On 31 May 2018, after establishing himself as a first-choice for Villalbés, Villares signed for Deportivo de La Coruña and was assigned to the reserves in Segunda División B. The following 15 January, after being sparingly used, he was loaned back to his former side for the remainder of the season.

Upon returning from loan, Villares established himself as a regular starter for Fabril, before being promoted to the first team now also in the third division on 1 February 2021. He made his debut for Dépor six days later, in a 2–0 away loss to Coruxo FC, and subsequently became a starter for the side.

On 19 May 2022, Villares renewed his contract with Deportivo until 2025. He was an undisputed starter during the 2023–24 campaign, contributing with four goals in 40 matches as the club achieved promotion to Segunda División as champions.

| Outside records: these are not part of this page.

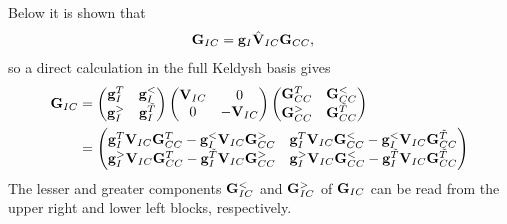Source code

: Below it is shown that
\begin{alignat}{2}
 \mathbf{G}_{IC} &= \mathbf{g}_I\hat{\mathbf{V}}_{IC} \mathbf{G}_{CC} ,
\end{alignat}
so a direct calculation in the full Keldysh basis gives
\begin{alignat}{2}
  \mathbf{G}_{IC} &= \left( \begin{matrix}
          \mathbf{g}_I^{T} & \mathbf{g}_I^< \\
	  \mathbf{g}_I^> & \mathbf{g}_I^{\tilde{T}}
            \end{matrix}
 \right) 
\left( \begin{matrix}
           \mathbf{V}_{IC} & 0 \\
	  0 & -\mathbf{V}_{IC}
            \end{matrix}
 \right)
\left( \begin{matrix}
          \mathbf{G}_{CC}^{T} & \mathbf{G}_{CC}^< \\
	  \mathbf{G}_{CC}^> & \mathbf{G}_{CC}^{\tilde{T}}
            \end{matrix}
 \right)
\\
  &= \left(\begin{matrix}
      \mathbf{g}_I^T \mathbf{V}_{IC} \mathbf{G}_{CC}^T-\mathbf{g}_I^< \mathbf{V}_{IC} \mathbf{G}_{CC}^> &	\mathbf{g}_I^T \mathbf{V}_{IC} \mathbf{G}_{CC}^< - \mathbf{g}_I^< \mathbf{V}_{IC} \mathbf{G}_{CC}^{\tilde{T}} \\
     \mathbf{g}_I^> \mathbf{V}_{IC} \mathbf{G}_{CC}^T-\mathbf{g}_I^{\tilde{T}} \mathbf{V}_{IC} \mathbf{G}_{CC}^> &	\mathbf{g}_I^> \mathbf{V}_{IC} \mathbf{G}_{CC}^< - \mathbf{g}_I^{\tilde{T}} \mathbf{V}_{IC} \mathbf{G}_{CC}^{\tilde{T}}
     \end{matrix}
 \right)
\end{alignat}
The lesser and greater components $\mathbf{G}^<_{IC}$ and $\mathbf{G}^>_{IC}$ of $\mathbf{G}_{IC}$ can be read from the upper right and lower left blocks, respectively. 

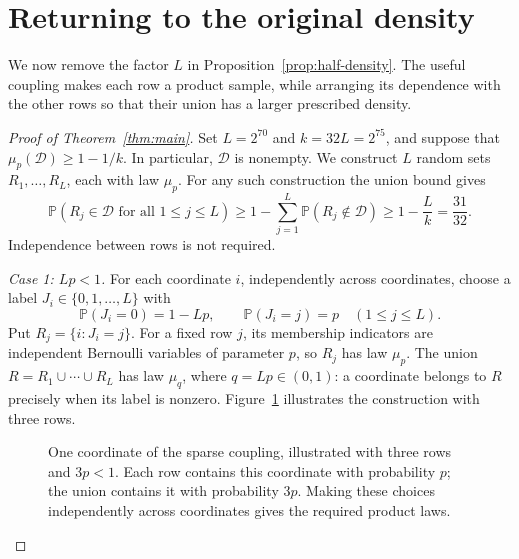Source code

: \documentclass[11pt,letterpaper]{article}
\theoremstyle{definition}
\theoremstyle{remark}
\numberwithin{equation}{section}
\begin{document}
\section{Returning to the original density}
\label{sec:density}

We now remove the factor $L$ in Proposition~\ref{prop:half-density}.
The useful coupling makes each row a product sample, while arranging
its dependence with the other rows so that their union has a larger
prescribed density.

\begin{proof}[Proof of Theorem~\ref{thm:main}]
Set $L=2^{70}$ and $k=32L=2^{75}$, and suppose that
$\mu_p(\mathcal D)\ge1-1/k$. In particular, $\mathcal D$ is nonempty.
We construct $L$ random sets $R_1,\ldots,R_L$, each with law $\mu_p$.
For any such construction the union bound gives
\begin{equation}
\label{eq:all-good-rows}
\mathbb P(R_j\in\mathcal D\text{ for all }1\le j\le L)
\ge1-\sum_{j=1}^L\mathbb P(R_j\notin\mathcal D)
\ge1-\frac Lk=\frac{31}{32}.
\end{equation}
Independence between rows is not required.

\medskip
\noindent\emph{Case 1: $Lp<1$.}
For each coordinate $i$, independently across coordinates, choose a label
$J_i\in\{0,1,\ldots,L\}$ with
\[
\mathbb P(J_i=0)=1-Lp,
\qquad
\mathbb P(J_i=j)=p\quad(1\le j\le L).
\]
Put $R_j=\{i:J_i=j\}$. For a fixed row $j$, its membership indicators
are independent Bernoulli variables of parameter $p$, so $R_j$ has law
$\mu_p$. The union $R=R_1\cup\cdots\cup R_L$ has law $\mu_q$,
where $q=Lp\in(0,1)$: a coordinate belongs to $R$ precisely when
its label is nonzero.
Figure~\ref{fig:coupling} illustrates the construction with three rows.

\begin{figure}[!ht]
\centering
{}
\caption{One coordinate of the sparse coupling, illustrated with three
rows and $3p<1$. Each row contains this coordinate with probability $p$;
the union contains it with probability $3p$. Making these choices
independently across coordinates gives the required product laws.}
\label{fig:coupling}
\end{figure}



\end{proof}
\end{document}
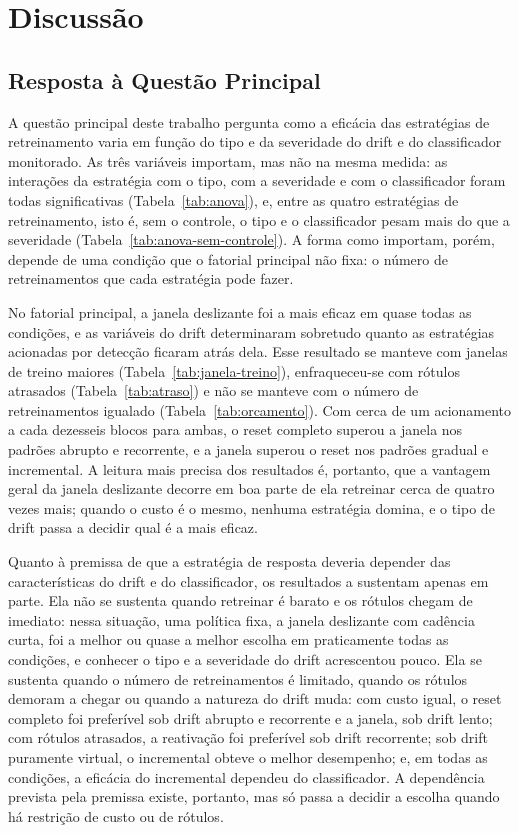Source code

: \chapter{Discussão}
\label{chap:discussao}

\section{Resposta à Questão Principal}

A questão principal deste trabalho pergunta como a eficácia das estratégias
de retreinamento varia em função do tipo e da severidade do drift e do
classificador monitorado. As três variáveis importam, mas não na mesma
medida: as interações da estratégia com o tipo, com a severidade e com o
classificador foram todas significativas (Tabela~\ref{tab:anova}), e, entre
as quatro estratégias de retreinamento, isto é, sem o controle, o tipo e o
classificador pesam mais do que a severidade
(Tabela~\ref{tab:anova-sem-controle}). A forma como importam, porém, depende de uma
condição que o fatorial principal não fixa: o número de retreinamentos que
cada estratégia pode fazer.

No fatorial principal, a janela deslizante foi a mais eficaz em quase todas
as condições, e as variáveis do drift determinaram sobretudo quanto as
estratégias acionadas por detecção ficaram atrás dela. Esse resultado se
manteve com janelas de treino maiores (Tabela~\ref{tab:janela-treino}),
enfraqueceu-se com rótulos atrasados (Tabela~\ref{tab:atraso}) e não se
manteve com o número de retreinamentos igualado (Tabela~\ref{tab:orcamento}).
Com cerca de um acionamento a cada dezesseis blocos para ambas, o reset
completo superou a janela nos padrões abrupto e recorrente, e a janela
superou o reset nos padrões gradual e incremental. A leitura mais precisa
dos resultados é, portanto, que a vantagem geral da janela deslizante decorre
em boa parte de ela retreinar cerca de quatro vezes mais; quando o custo é o
mesmo, nenhuma estratégia domina, e o tipo de drift passa a decidir qual é a
mais eficaz.

Quanto à premissa de que a estratégia de resposta deveria depender das
características do drift e do classificador, os resultados a sustentam
apenas em parte. Ela não se sustenta quando retreinar é barato e os rótulos
chegam de imediato: nessa situação, uma política fixa, a janela deslizante
com cadência curta, foi a melhor ou quase a melhor escolha em praticamente
todas as condições, e conhecer o tipo e a severidade do drift acrescentou
pouco. Ela se sustenta quando o número de retreinamentos é limitado, quando
os rótulos demoram a chegar ou quando a natureza do drift muda: com custo
igual, o reset completo foi preferível sob drift abrupto e recorrente e a
janela, sob drift lento; com rótulos atrasados, a reativação foi preferível
sob drift recorrente; sob drift puramente virtual, o incremental obteve o
melhor desempenho; e, em todas as condições, a eficácia do incremental
dependeu do classificador. A dependência prevista pela premissa existe,
portanto, mas só passa a decidir a escolha quando há restrição de custo ou
de rótulos.


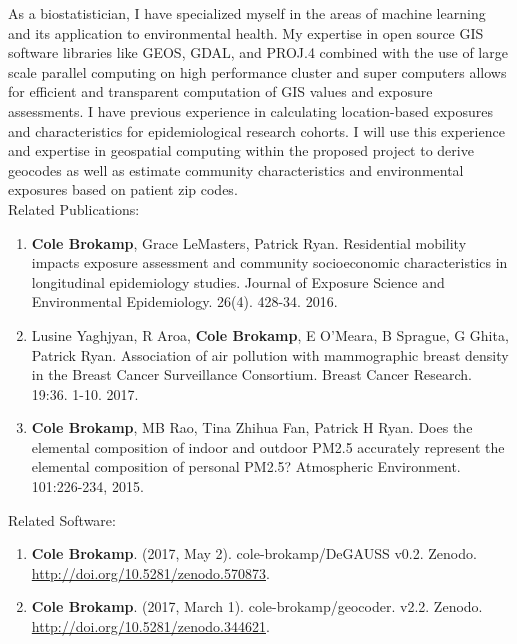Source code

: \documentclass{nihbiosketch}
\begin{document}
\begin{statement}
As a biostatistician, I have specialized myself in the areas of machine learning and its application to environmental health. My expertise in open source GIS software libraries like GEOS, GDAL, and PROJ.4 combined with the use of large scale parallel computing on high performance cluster and super computers allows for efficient and transparent computation of GIS values and exposure assessments. I have previous experience in calculating location-based exposures and characteristics for epidemiological research cohorts.  I will use this experience and expertise in geospatial computing within the proposed project to derive geocodes as well as estimate community characteristics and environmental exposures based on patient zip codes.\\

\noindent Related Publications:

\begin{enumerate}
	
\item \textbf{Cole Brokamp}, Grace LeMasters, Patrick Ryan. Residential mobility impacts exposure assessment and community socioeconomic characteristics in longitudinal epidemiology studies. Journal of Exposure Science and Environmental Epidemiology. 26(4). 428-34. 2016.

\item Lusine Yaghjyan, R Aroa, \textbf{Cole Brokamp}, E O'Meara, B Sprague, G Ghita, Patrick Ryan. Association of air pollution with mammographic breast density in the Breast Cancer Surveillance Consortium. Breast Cancer Research. 19:36. 1-10. 2017.

\item \textbf{Cole Brokamp}, MB Rao, Tina Zhihua Fan, Patrick H Ryan. Does the elemental composition of indoor and outdoor PM2.5 accurately represent the elemental composition of personal PM2.5? Atmospheric Environment. 101:226-234, 2015.

\end{enumerate}

\noindent Related Software:

\begin{enumerate}

\item \textbf{Cole Brokamp}. (2017, May 2). cole-brokamp/DeGAUSS v0.2. Zenodo. \url{http://doi.org/10.5281/zenodo.570873}.

\item \textbf{Cole Brokamp}. (2017, March 1). cole-brokamp/geocoder. v2.2. Zenodo. \url{http://doi.org/10.5281/zenodo.344621}.

\end{enumerate}

\end{statement}
\end{document}
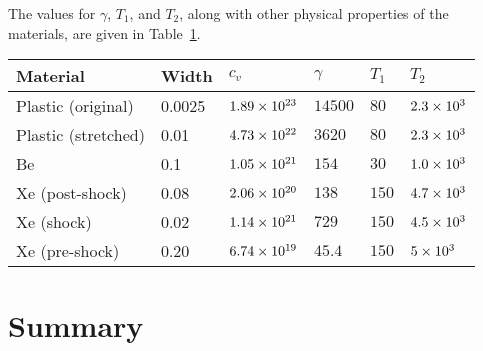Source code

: The values for $\gamma$, $T_1$, and $T_2$, along with other physical properties
of the materials, are given in Table~\ref{tab:seriousPhysics}.
\begin{table}[htb]
  \centering
  \begin{tabular}{llllll}
\toprule
 Material & Width & $c_v$ & $\gamma$ & $T_1$ & $T_2$
\\ \midrule
Plastic (original) & 0.0025 & $1.89\times 10^{23}$ & $14500$ & $80$ & $2.3\times 10^{3}$\\
Plastic (stretched) & 0.01 & $4.73\times 10^{22}$ & $3620$ & $80$ & $2.3\times 10^{3}$\\
Be & 0.1 & $1.05\times 10^{21}$ & $154$ & $30$ & $1.0\times 10^{3}$\\
Xe (post-shock) & 0.08 & $2.06\times 10^{20}$ & $138$ & $150$ & $4.7\times 10^{3}$\\
Xe (shock) & 0.02 & $1.14\times 10^{21}$ & $729$ & $150$ & $4.5\times 10^{3}$\\
Xe (pre-shock) & 0.20 & $6.74\times 10^{19}$ & $45.4$ & $150$ & $5\times 10^{3}$
\\ \bottomrule
  \end{tabular}
  \label{tab:seriousPhysics}
\end{table}


\section{Summary}

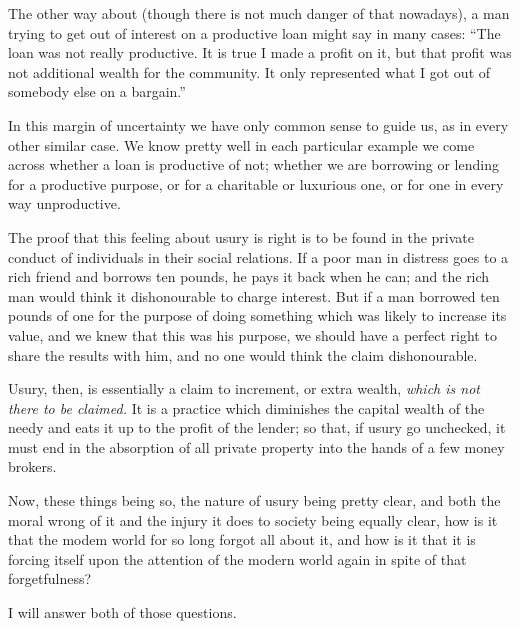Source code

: \documentclass{book}
\begin{document}
The other way about (though there is not much danger of that nowadays), a man trying to get out of interest on a productive loan might say in many cases: “The loan was not really productive. It is true I made a profit on it, but that profit was not additional wealth for the community. It only represented what I got out of somebody else on a bargain.”

In this margin of uncertainty we have only common sense to guide us, as in every other similar case. We know pretty well in each particular example we come across whether a loan is productive of not; whether we are borrowing or lending for a productive purpose, or for a charitable or luxurious one, or for one in every way unproductive.

The proof that this feeling about usury is right is to be found in the private conduct of individuals in their social relations. If a poor man in distress goes to a rich friend and borrows ten pounds, he pays it back when he can; and the rich man would think it dishonourable to charge interest. But if a man borrowed ten pounds of one for the purpose of doing something which was likely to increase its value, and we knew that this was his purpose, we should have a perfect right to share the results with him, and no one would think the claim dishonourable.

Usury, then, is essentially a claim to increment, or extra wealth, \emph{which is not there to be claimed.} It is a practice which diminishes the capital wealth of the needy and eats it up to the profit of the lender; so that, if usury go unchecked, it must end in the absorption of all private property into the hands of a few money brokers.

Now, these things being so, the nature of usury being pretty clear, and both the moral wrong of it and the injury it does to society being equally clear, how is it that the modem world for so long forgot all about it, and how is it that it is forcing itself upon the attention of the modern world again in spite of that forgetfulness?

I will answer both of those questions.
\end{document}
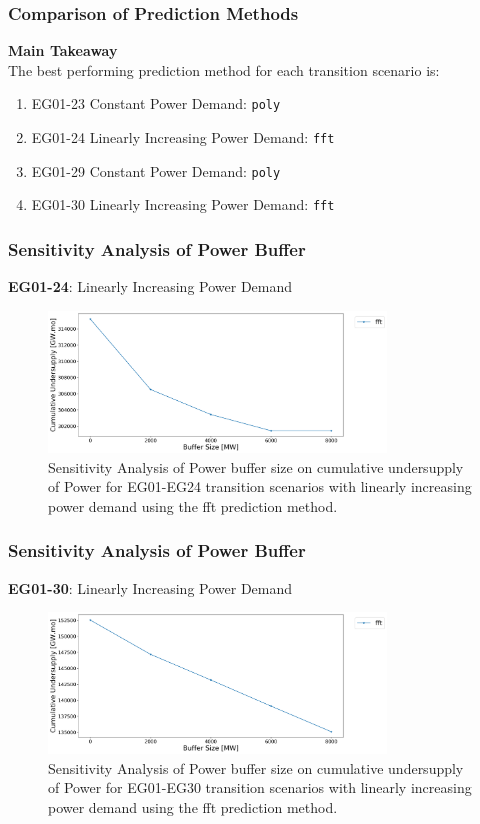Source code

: \begin{frame}
\frametitle{Comparison of Prediction Methods}
\textbf{Main Takeaway}
\\
The best performing prediction method for each transition scenario is: 
\begin{enumerate}
\item EG01-23 Constant Power Demand: \texttt{poly}
\item EG01-24 Linearly Increasing Power Demand: \texttt{fft}
\item EG01-29 Constant Power Demand: \texttt{poly}
\item EG01-30 Linearly Increasing Power Demand: \texttt{fft}
\end{enumerate}
\end{frame}

\begin{frame}
\frametitle{Sensitivity Analysis of Power Buffer}
\textbf{EG01-24}: Linearly Increasing Power Demand
\begin{figure}[htbp!]
	\begin{center}
		\includegraphics[width=0.8\textwidth]{images/24-sens-buffer}
	\end{center}
	\caption{Sensitivity Analysis of Power buffer size on cumulative 
		undersupply of Power for EG01-EG24 transition scenarios 
		with linearly increasing power demand using the fft prediction method.}
\end{figure}
\end{frame}

\begin{frame}
\frametitle{Sensitivity Analysis of Power Buffer}
\textbf{EG01-30}: Linearly Increasing Power Demand
\begin{figure}[htbp!]
\begin{center}
	\includegraphics[width=0.8\textwidth]{images/30-sens-buffer}
\end{center}
\caption{Sensitivity Analysis of Power buffer size on cumulative 
	undersupply of Power for EG01-EG30 transition scenarios 
	with linearly increasing power demand using the fft prediction method.}
\end{figure}
\end{frame}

Villares made his professional debut at the age of 28 on 17 August 2024, starting in a 1–0 home loss to Real Oviedo. He scored his first professional goal on 19 December, in a 5–1 home routing of CD Castellón.

Still a first-choice as the club achieved promotion to La Liga in 2026, Villares renewed his contract until 2028 on 10 June of that year. He made his debut in the category on 17 August, coming on as a second-half substitute for Jonathan Asp Jensen in a 1–1 home draw against Elche CF.